## Work item
Write out exactly the lines of the entries below from the one holding "bản v0 đến v1)" to the one holding "- Xóa tất cả", inclusive, and leave out all other lines.

Collected data
↓
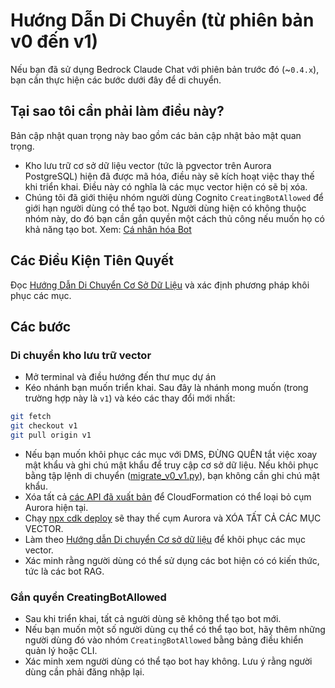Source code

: # Hướng Dẫn Di Chuyển (từ phiên bản v0 đến v1)

Nếu bạn đã sử dụng Bedrock Claude Chat với phiên bản trước đó (~`0.4.x`), bạn cần thực hiện các bước dưới đây để di chuyển.

## Tại sao tôi cần phải làm điều này?

Bản cập nhật quan trọng này bao gồm các bản cập nhật bảo mật quan trọng.

- Kho lưu trữ cơ sở dữ liệu vector (tức là pgvector trên Aurora PostgreSQL) hiện đã được mã hóa, điều này sẽ kích hoạt việc thay thế khi triển khai. Điều này có nghĩa là các mục vector hiện có sẽ bị xóa.
- Chúng tôi đã giới thiệu nhóm người dùng Cognito `CreatingBotAllowed` để giới hạn người dùng có thể tạo bot. Người dùng hiện có không thuộc nhóm này, do đó bạn cần gắn quyền một cách thủ công nếu muốn họ có khả năng tạo bot. Xem: [Cá nhân hóa Bot](../../README.md#bot-personalization)

## Các Điều Kiện Tiên Quyết

Đọc [Hướng Dẫn Di Chuyển Cơ Sở Dữ Liệu](./DATABASE_MIGRATION_vi-VN.md) và xác định phương pháp khôi phục các mục.

## Các bước

### Di chuyển kho lưu trữ vector

- Mở terminal và điều hướng đến thư mục dự án
- Kéo nhánh bạn muốn triển khai. Sau đây là nhánh mong muốn (trong trường hợp này là `v1`) và kéo các thay đổi mới nhất:

```sh
git fetch
git checkout v1
git pull origin v1
```

- Nếu bạn muốn khôi phục các mục với DMS, ĐỪNG QUÊN tắt việc xoay mật khẩu và ghi chú mật khẩu để truy cập cơ sở dữ liệu. Nếu khôi phục bằng tập lệnh di chuyển ([migrate_v0_v1.py](./migrate_v0_v1.py)), bạn không cần ghi chú mật khẩu.
- Xóa tất cả [các API đã xuất bản](../PUBLISH_API_vi-VN.md) để CloudFormation có thể loại bỏ cụm Aurora hiện tại.
- Chạy [npx cdk deploy](../README.md#deploy-using-cdk) sẽ thay thế cụm Aurora và XÓA TẤT CẢ CÁC MỤC VECTOR.
- Làm theo [Hướng dẫn Di chuyển Cơ sở dữ liệu](./DATABASE_MIGRATION_vi-VN.md) để khôi phục các mục vector.
- Xác minh rằng người dùng có thể sử dụng các bot hiện có có kiến thức, tức là các bot RAG.

### Gắn quyền CreatingBotAllowed

- Sau khi triển khai, tất cả người dùng sẽ không thể tạo bot mới.
- Nếu bạn muốn một số người dùng cụ thể có thể tạo bot, hãy thêm những người dùng đó vào nhóm `CreatingBotAllowed` bằng bảng điều khiển quản lý hoặc CLI.
- Xác minh xem người dùng có thể tạo bot hay không. Lưu ý rằng người dùng cần phải đăng nhập lại.
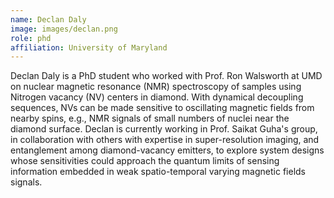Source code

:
 ```yaml
---
name: Declan Daly
image: images/declan.png
role: phd
affiliation: University of Maryland
---
```


Declan Daly is a PhD student who worked with Prof. Ron Walsworth at UMD on nuclear magnetic resonance (NMR) spectroscopy of samples using Nitrogen vacancy (NV) centers in diamond. With dynamical decoupling sequences, NVs can be made sensitive to oscillating magnetic fields from
nearby spins, e.g., NMR signals of small numbers of nuclei near the diamond surface. Declan is currently working in Prof. Saikat Guha's group, in collaboration with others with expertise in super-resolution imaging, and entanglement among diamond-vacancy emitters, to explore system designs whose sensitivities could approach the quantum limits of sensing information embedded in weak spatio-temporal varying magnetic fields signals.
↑
## Solution to this exercise
: # Hướng Dẫn Di Chuyển (từ phiên bản v0 đến v1)

Nếu bạn đã sử dụng Bedrock Claude Chat với phiên bản trước đó (~`0.4.x`), bạn cần thực hiện các bước dưới đây để di chuyển.

## Tại sao tôi cần phải làm điều này?

Bản cập nhật quan trọng này bao gồm các bản cập nhật bảo mật quan trọng.

- Kho lưu trữ cơ sở dữ liệu vector (tức là pgvector trên Aurora PostgreSQL) hiện đã được mã hóa, điều này sẽ kích hoạt việc thay thế khi triển khai. Điều này có nghĩa là các mục vector hiện có sẽ bị xóa.
- Chúng tôi đã giới thiệu nhóm người dùng Cognito `CreatingBotAllowed` để giới hạn người dùng có thể tạo bot. Người dùng hiện có không thuộc nhóm này, do đó bạn cần gắn quyền một cách thủ công nếu muốn họ có khả năng tạo bot. Xem: [Cá nhân hóa Bot](../../README.md#bot-personalization)

## Các Điều Kiện Tiên Quyết

Đọc [Hướng Dẫn Di Chuyển Cơ Sở Dữ Liệu](./DATABASE_MIGRATION_vi-VN.md) và xác định phương pháp khôi phục các mục.

## Các bước

### Di chuyển kho lưu trữ vector

- Mở terminal và điều hướng đến thư mục dự án
- Kéo nhánh bạn muốn triển khai. Sau đây là nhánh mong muốn (trong trường hợp này là `v1`) và kéo các thay đổi mới nhất:

```sh
git fetch
git checkout v1
git pull origin v1
```

- Nếu bạn muốn khôi phục các mục với DMS, ĐỪNG QUÊN tắt việc xoay mật khẩu và ghi chú mật khẩu để truy cập cơ sở dữ liệu. Nếu khôi phục bằng tập lệnh di chuyển ([migrate_v0_v1.py](./migrate_v0_v1.py)), bạn không cần ghi chú mật khẩu.
- Xóa tất cả [các API đã xuất bản](../PUBLISH_API_vi-VN.md) để CloudFormation có thể loại bỏ cụm Aurora hiện tại.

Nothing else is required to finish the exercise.